To do:
Pictures must not be copied, but every entry must be reproduced exactly.

(Data records)
________________________
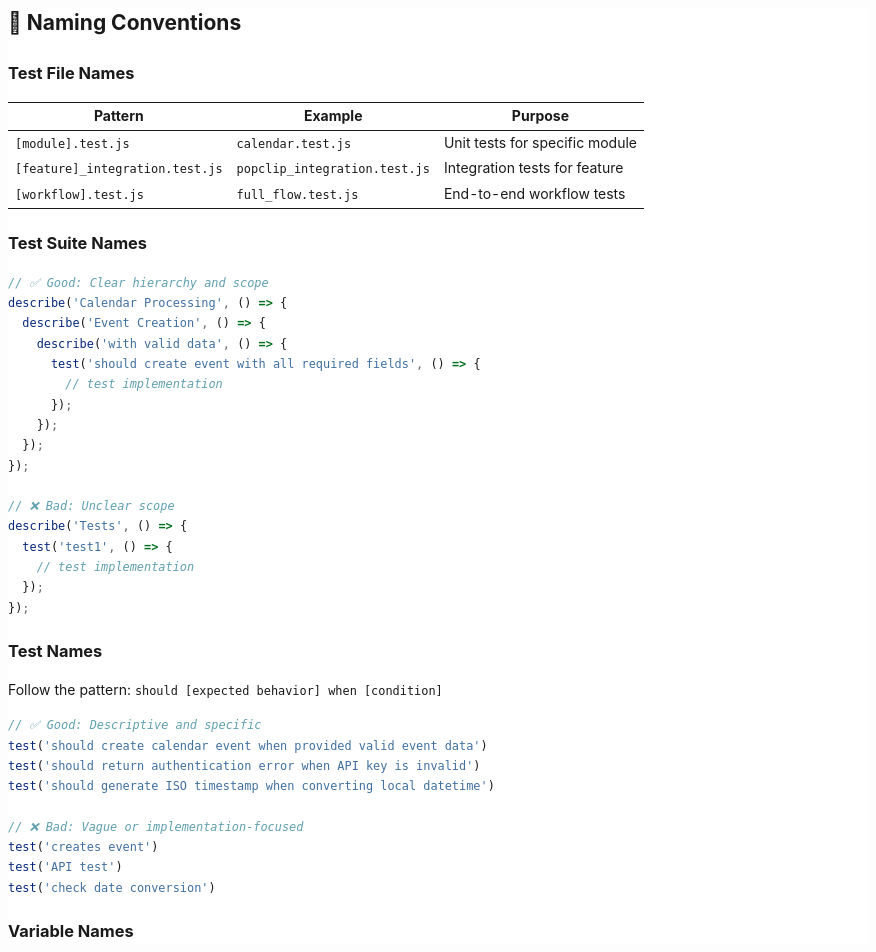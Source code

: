 
## 📝 Naming Conventions

### Test File Names

| Pattern | Example | Purpose |
|---------|---------|---------|
| `[module].test.js` | `calendar.test.js` | Unit tests for specific module |
| `[feature]_integration.test.js` | `popclip_integration.test.js` | Integration tests for feature |
| `[workflow].test.js` | `full_flow.test.js` | End-to-end workflow tests |

### Test Suite Names

```javascript
// ✅ Good: Clear hierarchy and scope
describe('Calendar Processing', () => {
  describe('Event Creation', () => {
    describe('with valid data', () => {
      test('should create event with all required fields', () => {
        // test implementation
      });
    });
  });
});

// ❌ Bad: Unclear scope
describe('Tests', () => {
  test('test1', () => {
    // test implementation
  });
});
```

### Test Names

Follow the pattern: `should [expected behavior] when [condition]`

```javascript
// ✅ Good: Descriptive and specific
test('should create calendar event when provided valid event data')
test('should return authentication error when API key is invalid')
test('should generate ISO timestamp when converting local datetime')

// ❌ Bad: Vague or implementation-focused
test('creates event')
test('API test')
test('check date conversion')
```

### Variable Names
________________________
Response below:
Source code

: 
## 📝 Naming Conventions

### Test File Names

| Pattern | Example | Purpose |
|---------|---------|---------|
| `[module].test.js` | `calendar.test.js` | Unit tests for specific module |
| `[feature]_integration.test.js` | `popclip_integration.test.js` | Integration tests for feature |
| `[workflow].test.js` | `full_flow.test.js` | End-to-end workflow tests |

### Test Suite Names

```javascript
// ✅ Good: Clear hierarchy and scope
describe('Calendar Processing', () => {
  describe('Event Creation', () => {
    describe('with valid data', () => {
      test('should create event with all required fields', () => {
        // test implementation
      });
    });
  });
});

// ❌ Bad: Unclear scope
describe('Tests', () => {
  test('test1', () => {
    // test implementation
  });
});
```

### Test Names

Follow the pattern: `should [expected behavior] when [condition]`

```javascript
// ✅ Good: Descriptive and specific
test('should create calendar event when provided valid event data')
test('should return authentication error when API key is invalid')
test('should generate ISO timestamp when converting local datetime')

// ❌ Bad: Vague or implementation-focused
test('creates event')
test('API test')
test('check date conversion')
```

### Variable Names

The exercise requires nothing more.